TRY IT: Without including any picture, return the complete set of records exactly.

TASK INPUTS:
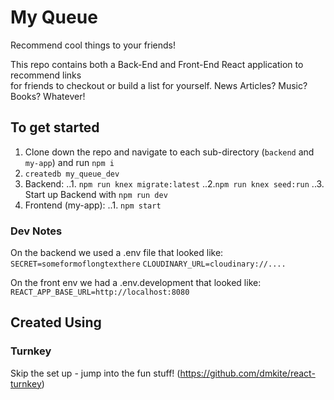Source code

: # My Queue
Recommend cool things to your friends!<br>

This repo contains both a Back-End and Front-End React application to recommend links<br>
for friends to checkout or build a list for yourself. News Articles? Music? Books? Whatever!<br>

## To get started 
1. Clone down the repo and navigate to each sub-directory (`backend` and `my-app`) and run `npm i`
2. `createdb my_queue_dev`
3. Backend:
..1. `npm run knex migrate:latest`
..2.`npm run knex seed:run`
..3. Start up Backend with `npm run dev`
4. Frontend (my-app):
..1. `npm start`

### Dev Notes
On the backend we used a .env file that looked like: <br>
`SECRET=someformoflongtexthere`
`CLOUDINARY_URL=cloudinary://....`

On the front env we had a .env.development that looked like: <br>
`REACT_APP_BASE_URL=http://localhost:8080`

## Created Using 

### Turnkey
Skip the set up - jump into the fun stuff!
(https://github.com/dmkite/react-turnkey)
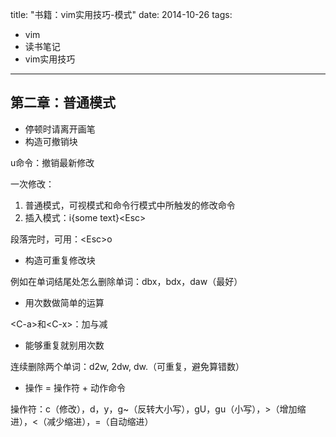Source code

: title: "书籍：vim实用技巧-模式"
date: 2014-10-26
tags:
- vim 
- 读书笔记 
- vim实用技巧 

--- 

## 第二章：普通模式

- 停顿时请离开画笔 
- 构造可撤销块

u命令：撤销最新修改

一次修改：

1. 普通模式，可视模式和命令行模式中所触发的修改命令
2. 插入模式：i{some text}<Esc\>

段落完时，可用：<Esc\>o

- 构造可重复修改块

例如在单词结尾处怎么删除单词：dbx，bdx，daw（最好）

- 用次数做简单的运算

<C-a\>和<C-x\>：加与减

- 能够重复就别用次数

连续删除两个单词：d2w, 2dw, dw.（可重复，避免算错数）

- 操作 = 操作符 + 动作命令

操作符：c（修改），d，y，g~（反转大小写），gU，gu（小写），\>（增加缩进），<（减少缩进），=（自动缩进）

<!--more--\>

## 第三章：插入模式 

- 在插入模式中可即时更正错误

避免模式切换（如果单词输入错了，则用退格键删除整个单词，再重新输入）

1. <C-h\>：删除前一个字符（退格键）
2. <C-w\>：删除前一个单词
3. <C-u\>：删除至行首

这三个命令在shell上也可用。

- 返回普通模式

1. <Esc\>
2. <C-o\>：插入-普通模式。<C-o\>zz重绘屏幕

- 不离开插入模式，粘贴寄存器中的文本

<C-r\>0：寄存器0-9。<C-r\>{register}

- 随时随地做运算

<C-r\>={表达式}：=号是表达式寄存器

- 使用字符编码插入非常字符

1. <C-v\>{code}：
2. ga：查看编码

- 二合字符 

<C-k\>{char1}{char2}

- 替换模式 

R, r, gr（替换完返回普通模式），gR

待续。。。

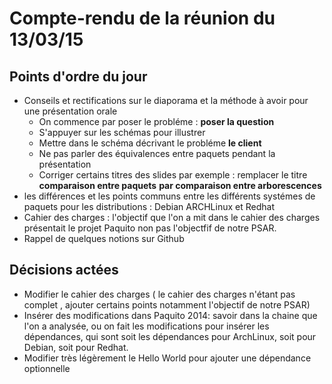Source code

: Compte-rendu de la réunion du 13/03/15
======================================

Points d'ordre du jour
----------------------

* Conseils et rectifications sur le diaporama et la méthode à avoir pour une présentation orale
  * On commence par poser le probléme : **poser la question**
  * S'appuyer sur les schémas pour illustrer
  * Mettre dans le schéma décrivant le probléme **le client**
  * Ne pas parler des équivalences entre paquets pendant la présentation
  * Corriger certains titres des slides par exemple : remplacer le titre **comparaison entre paquets** **par comparaison entre arborescences**
* les différences et les points communs entre les différents systémes de paquets pour les distributions : Debian ARCHLinux et Redhat
* Cahier des charges : l'objectif que l'on a mit dans le cahier des charges présentait le projet Paquito non pas l'objectfif de notre PSAR.
* Rappel de quelques notions sur Github

Décisions actées
----------------
* Modifier le cahier des charges ( le cahier des charges n'étant pas complet , ajouter certains points notamment l'objectif de notre PSAR)
* Insérer des modifications dans Paquito 2014: savoir dans la chaine que l'on a analysée, ou on fait les modifications pour insérer les dépendances, qui sont soit les dépendances pour ArchLinux, soit pour Debian, soit pour Redhat.
* Modifier très légèrement le Hello World pour ajouter une dépendance optionnelle 

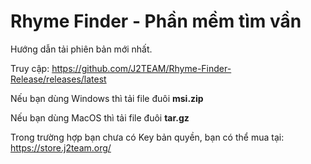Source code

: # Rhyme Finder - Phần mềm tìm vần

Hướng dẫn tải phiên bản mới nhất.

Truy cập: https://github.com/J2TEAM/Rhyme-Finder-Release/releases/latest

Nếu bạn dùng Windows thì tải file đuôi **msi.zip**

Nếu bạn dùng MacOS thì tải file đuôi **tar.gz**

Trong trường hợp bạn chưa có Key bản quyền, bạn có thể mua tại: https://store.j2team.org/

RESULT FOR THIS TASK:
Source code

: # My Queue
Recommend cool things to your friends!<br>

This repo contains both a Back-End and Front-End React application to recommend links<br>
for friends to checkout or build a list for yourself. News Articles? Music? Books? Whatever!<br>

## To get started 
1. Clone down the repo and navigate to each sub-directory (`backend` and `my-app`) and run `npm i`
2. `createdb my_queue_dev`
3. Backend:
..1. `npm run knex migrate:latest`
..2.`npm run knex seed:run`
..3. Start up Backend with `npm run dev`
4. Frontend (my-app):
..1. `npm start`

### Dev Notes
On the backend we used a .env file that looked like: <br>
`SECRET=someformoflongtexthere`
`CLOUDINARY_URL=cloudinary://....`

On the front env we had a .env.development that looked like: <br>
`REACT_APP_BASE_URL=http://localhost:8080`

## Created Using 

### Turnkey
Skip the set up - jump into the fun stuff!
(https://github.com/dmkite/react-turnkey)
Source code

: title: "书籍：vim实用技巧-模式"
date: 2014-10-26
tags:
- vim 
- 读书笔记 
- vim实用技巧 

--- 

## 第二章：普通模式

- 停顿时请离开画笔 
- 构造可撤销块

u命令：撤销最新修改

一次修改：

1. 普通模式，可视模式和命令行模式中所触发的修改命令
2. 插入模式：i{some text}<Esc\>

段落完时，可用：<Esc\>o

- 构造可重复修改块

例如在单词结尾处怎么删除单词：dbx，bdx，daw（最好）

- 用次数做简单的运算

<C-a\>和<C-x\>：加与减

- 能够重复就别用次数

连续删除两个单词：d2w, 2dw, dw.（可重复，避免算错数）

- 操作 = 操作符 + 动作命令

操作符：c（修改），d，y，g~（反转大小写），gU，gu（小写），\>（增加缩进），<（减少缩进），=（自动缩进）

<!--more--\>

## 第三章：插入模式 

- 在插入模式中可即时更正错误

避免模式切换（如果单词输入错了，则用退格键删除整个单词，再重新输入）

1. <C-h\>：删除前一个字符（退格键）
2. <C-w\>：删除前一个单词
3. <C-u\>：删除至行首

这三个命令在shell上也可用。

- 返回普通模式

1. <Esc\>
2. <C-o\>：插入-普通模式。<C-o\>zz重绘屏幕

- 不离开插入模式，粘贴寄存器中的文本

<C-r\>0：寄存器0-9。<C-r\>{register}

- 随时随地做运算

<C-r\>={表达式}：=号是表达式寄存器

- 使用字符编码插入非常字符

1. <C-v\>{code}：
2. ga：查看编码

- 二合字符 

<C-k\>{char1}{char2}

- 替换模式 

R, r, gr（替换完返回普通模式），gR

待续。。。

Source code

: Compte-rendu de la réunion du 13/03/15
======================================

Points d'ordre du jour
----------------------

* Conseils et rectifications sur le diaporama et la méthode à avoir pour une présentation orale
  * On commence par poser le probléme : **poser la question**
  * S'appuyer sur les schémas pour illustrer
  * Mettre dans le schéma décrivant le probléme **le client**
  * Ne pas parler des équivalences entre paquets pendant la présentation
  * Corriger certains titres des slides par exemple : remplacer le titre **comparaison entre paquets** **par comparaison entre arborescences**
* les différences et les points communs entre les différents systémes de paquets pour les distributions : Debian ARCHLinux et Redhat
* Cahier des charges : l'objectif que l'on a mit dans le cahier des charges présentait le projet Paquito non pas l'objectfif de notre PSAR.
* Rappel de quelques notions sur Github

Décisions actées
----------------
* Modifier le cahier des charges ( le cahier des charges n'étant pas complet , ajouter certains points notamment l'objectif de notre PSAR)
* Insérer des modifications dans Paquito 2014: savoir dans la chaine que l'on a analysée, ou on fait les modifications pour insérer les dépendances, qui sont soit les dépendances pour ArchLinux, soit pour Debian, soit pour Redhat.
* Modifier très légèrement le Hello World pour ajouter une dépendance optionnelle 

Source code

: # Rhyme Finder - Phần mềm tìm vần

Hướng dẫn tải phiên bản mới nhất.

Truy cập: https://github.com/J2TEAM/Rhyme-Finder-Release/releases/latest

Nếu bạn dùng Windows thì tải file đuôi **msi.zip**

Nếu bạn dùng MacOS thì tải file đuôi **tar.gz**

Trong trường hợp bạn chưa có Key bản quyền, bạn có thể mua tại: https://store.j2team.org/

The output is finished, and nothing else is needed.